Dear Daisy Dog: Oscar, our Yorkshire terrier puppy, seems to be growing a second set of some of his front teeth, including his fangs. Is this a problem?

Daisy Responds: Yes. Oscar’s mouth has room for only one set of teeth, so any additional teeth can cause problems as he matures.

It sounds like Oscar may have a condition called retained deciduous teeth, which occurs when the baby teeth don’t fall out but persist where the permanent adult teeth should sit. The canine teeth (fangs) are most frequently affected, but any deciduous tooth can be retained.

The disorder is very common, especially in toy breeds and other small dogs.

When a deciduous tooth remains in place, the corresponding permanent adult tooth is forced to erupt in an abnormal position, usually to the inside of the deciduous tooth. The exception is the adult canine tooth, which erupts closer to the incisors, the front-most teeth.

Retained deciduous teeth are usually extracted. It’s best to have this done as early as possible, so make an appointment with your veterinarian now.

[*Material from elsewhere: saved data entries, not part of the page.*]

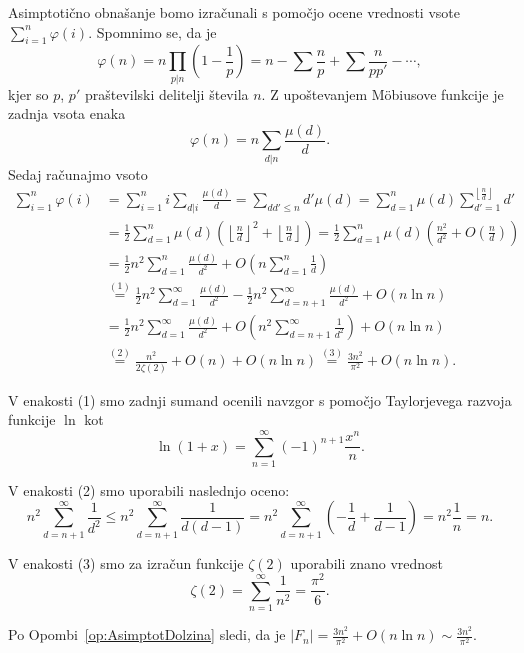 \documentclass[mat1]{fmfdelo}
\begin{document}
\begin{dokaz}
Asimptotično obnašanje bomo izračunali s pomočjo ocene vrednosti vsote \( \sum_{i=1}^n \varphi(i) \).
Spomnimo se, da je \[ \varphi(n) = n \prod_{p|n} \left (1 - \frac{1}{p} \right ) = n - \sum \frac{n}{p} + \sum \frac{n}{pp'} - \cdots , \]
kjer so $p$, $p'$ praštevilski delitelji števila $n$.  Z upoštevanjem M\"obiusove funkcije je zadnja vsota enaka
\[ \varphi(n) = n \sum_{d|n} \frac{\mu(d)}{d} .\]
Sedaj računajmo vsoto 
%
\begin{align*}
\sum_{i=1}^n \varphi(i)
  &= \sum_{i=1}^n i \sum_{d|i} \frac{\mu(d)}{d} = \sum_{dd'\leq n}d' \mu(d) = 
    \sum_{d=1}^n \mu(d) \sum_{d'=1}^{\left \lfloor \frac{n}{d} \right \rfloor} d' \\
  &= \frac{1}{2} \sum_{d=1}^{n} \mu(d) \left (\left \lfloor \frac{n}{d} \right \rfloor ^2 + \left \lfloor \frac{n}{d} \right \rfloor \right) =
    \frac{1}{2} \sum_{d=1}^{n} \mu(d) \left (\frac{n^2}{d^2} + O \left (\frac{n}{d} \right) \right) \\
  &= \frac{1}{2}n^2 \sum_{d=1}^{n} \frac{\mu(d)}{d^2} + O \left (n \sum_{d=1}^{n} \frac{1}{d} \right ) \\
  &\stackrel{(1)}{=} \frac{1}{2}n^2 \sum_{d=1}^{\infty} \frac{\mu(d)}{d^2} - \frac{1}{2}n^2 \sum_{d=n+1}^{\infty} \frac{\mu(d)}{d^2} + O(n \ln{n}) \\
  &= \frac{1}{2}n^2 \sum_{d=1}^{\infty} \frac{\mu(d)}{d^2} + O \left (n^2\sum_{d=n+1}^{\infty} \frac{1}{d^2} \right ) + O(n \ln{n}) \\
  & \stackrel{(2)}{=} \frac{n^2}{2 \zeta(2)} + O(n) + O(n \ln{n}) \stackrel{(3)}{=} \frac{3n^2}{\pi^2} + O(n \ln{n}).
\end{align*}

V enakosti (1) smo zadnji sumand ocenili navzgor s pomočjo Taylorjevega razvoja funkcije $\ln$ kot
\[ \ln{(1+x)} = \sum_{n=1}^{\infty} (-1)^{n+1} \frac{x^n}{n}.\]

V enakosti (2) smo uporabili naslednjo oceno:
\[ n^2 \sum_{d=n+1}^{\infty} \frac{1}{d^2} \leq n^2 \sum_{d=n+1}^{\infty} \frac{1}{d(d-1)} = 
n^2 \sum_{d=n+1}^{\infty} \left (- \frac{1}{d} + \frac{1}{d-1} \right ) = n^2 \frac{1}{n} = n.\]

V enakosti (3) smo za izračun funkcije $\zeta(2)$ uporabili znano vrednost
\[ \zeta(2) = \sum_{n=1}^{\infty} \frac{1}{n^2} = \frac{\pi^2}{6}.\]

Po Opombi~\ref{op:AsimptotDolzina} sledi, da je \(|F_n| = \frac{3n^2}{\pi^2} + O(n \ln{n}) \sim\frac{3n^2}{\pi^2}. \)
\end{dokaz}
\end{document}
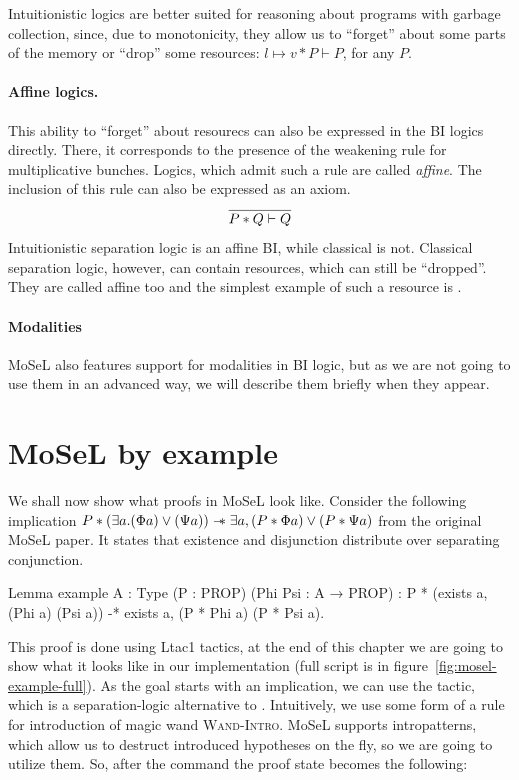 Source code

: Intuitionistic logics are better suited for reasoning about programs with garbage collection, since, due to monotonicity, they allow us to ``forget''  about some parts of the memory or ``drop'' some resources: \(l \mapsto v \ast P \vdash P\), for any \(P\).

\paragraph{Affine logics.}
This ability to ``forget'' about resourecs can also be expressed in the BI logics directly.
There, it corresponds to the presence of the weakening rule for multiplicative bunches.
Logics, which admit such a rule are called \emph{affine}.
The inclusion of this rule can also be expressed as an axiom.
\[\infer{P \ast Q\vdash Q}{}\]
Intuitionistic separation logic is an affine BI, while classical is not.
Classical separation logic, however, can contain resources, which can still be ``dropped''.
They are called affine too and the simplest example of such a resource is \emp.

\paragraph{Modalities}
MoSeL also features support for modalities in BI logic, but as we are not going to use them in an advanced way, we will describe them briefly when they appear.

\section{MoSeL by example}
\label{sec:mosel-example}

We shall now show what proofs in MoSeL look like.
Consider the following implication
\(P \ast (\exists a. (\Phi a) \vee (\Psi a)) \mathrel{-\mkern-6mu*} \exists a, (P \ast \Phi a) \vee (P \ast \Psi a)\) from the original MoSeL paper\cite{krebbersMoSeLGeneralExtensible2018}.
It states that existence and disjunction distribute over separating conjunction.

\begin{coq}
Lemma example {A : Type} (P : PROP) (Phi Psi : A → PROP) :
  P * (exists a, (Phi a) \/ (Psi a)) -* exists a, (P * Phi a) \/ (P * Psi a).
\end{coq}

This proof is done using Ltac1 tactics, at the end of this chapter we are going to show what it looks like in our implementation (full script is in figure~\ref{fig:mosel-example-full}).
As the goal starts with an implication, we can use the  tactic, which is a separation-logic alternative to .
Intuitively, we use some form of a rule for introduction of magic wand \textsc{Wand-Intro}.
MoSeL supports intropatterns, which allow us to destruct introduced hypotheses on the fly, so we are going to utilize them.
So, after the command  the proof state becomes the following:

Without treatment, the gums around the crowded teeth trap food and become infected. In addition, the gums and other supporting structures do not fully attach to the adult teeth, so they’re less securely anchored in place.

Your vet may refer Oscar to a veterinary dentist, or you can find one through the American Veterinary Dental College (www.avdc.org) or the Academy of Veterinary Dentistry (www.avdonline.org).

February is National Pet Dental Health Month, a good time for others to follow your lead and check their pets’ mouths for abnormal dentition, bad breath, inflamed gums and fractured teeth.